Within these metropolises, Streuli’s eye observes not only passers-by of all ages and origins, but also means of transportation, advertisements, pieces of architecture, and urban furnishings. In his new four-part video work, he has filmed people waiting for the bus at the Porte de Flandre station in Brussels. The videos are structured by two momenta of motion: the one formed by the people themselves and the one on the horizontal line, caused by the people and cars passing by. Together with the background, Streuli’s work creates an urban tissue of movement and rest, entirely displayed in slow motion. The four videos will be presented on four monitors placed on pedestals.
Also on view will be still pictures of larger-than-life portraits which cover the walls of the exhibition room like wallpapers. With this form of presentation, Streuli refers to large billboards that advertize for products in cities while, at the same time, confronting the viewer with the intimacy of the portraits of anonymous city dwellers.
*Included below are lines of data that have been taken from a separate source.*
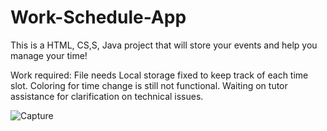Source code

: # Work-Schedule-App
This is a HTML, CS,S, Java project that will store your events and help you manage your time!

Work required: File needs Local storage fixed to keep track of each time slot. 
Coloring for time change is still not functional. Waiting on tutor assistance for  clarification on technical issues. 


![Capture](https://user-images.githubusercontent.com/3208213/170611852-d80c09a8-81ee-4c61-96a1-29859e351b55.PNG)
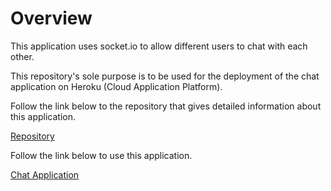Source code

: # Overview

This application uses socket.io to allow different users to chat with each other.

This repository's sole purpose is to be used for the deployment of the chat application on Heroku (Cloud Application Platform).

Follow the link below to the repository that gives detailed information about this application.

[Repository](https://github.com/husseinfardous/nodejs_applications/tree/master/chat)

Follow the link below to use this application.

[Chat Application](https://dry-beach-21835.herokuapp.com/)
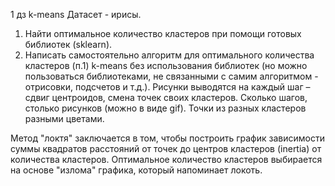 1 дз
k-means
Датасет - ирисы.
1. Найти оптимальное количество кластеров при помощи готовых библиотек (sklearn).
2. Написать самостоятельно алгоритм для оптимального количества кластеров (п.1) k-means без использования библиотек (но можно пользоваться библиотеками, не связанными с самим алгоритмом - отрисовки, подсчетов и т.д.). 
Рисунки выводятся на каждый шаг – сдвиг центроидов, смена точек своих кластеров. Сколько шагов, столько рисунков (можно в виде gif). Точки из разных кластеров разными цветами.

Метод "локтя" заключается в том, чтобы построить график зависимости суммы квадратов расстояний от точек до центров кластеров (inertia) от количества кластеров. Оптимальное количество кластеров выбирается на основе "излома" графика, который напоминает локоть.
This exhibition will be introduced by four photographs which are conventionally framed in wood.
As Streuli’s central motif is the urban environment with its inhabitants, he penetrates the fields of both documentary photography and, with its excessive aesthetic sense, advertising. The positioning of this concept within the context of art may be regarded as an independent, compelling, and radical step, given that for a long time, photography has only been accepted as an artistic discipline within the boundaries of conceptual art. The rejection of both documentarism and conceptualism leads to a form of aesthetics that one could describe as the ‘glamour of the usual’, a striking example of which can be seen in Streuli’s newest exhibition.
Beat Streuli, born in Switzerland in 1957, is living in Brussels and Düsseldorf. His photographs, videos and window installations have been featured at museums and galleries all around the world. Some of his permanent installations can be found at the Lufthansa Aviation Center at Frankfurt Airport, at the Swiss Federal Institute of Technology and the Triemli Hospital in Zurich, in the Style Company Building in Osaka, and in the Immigration Hall of Fort Worth International Airport, Dallas.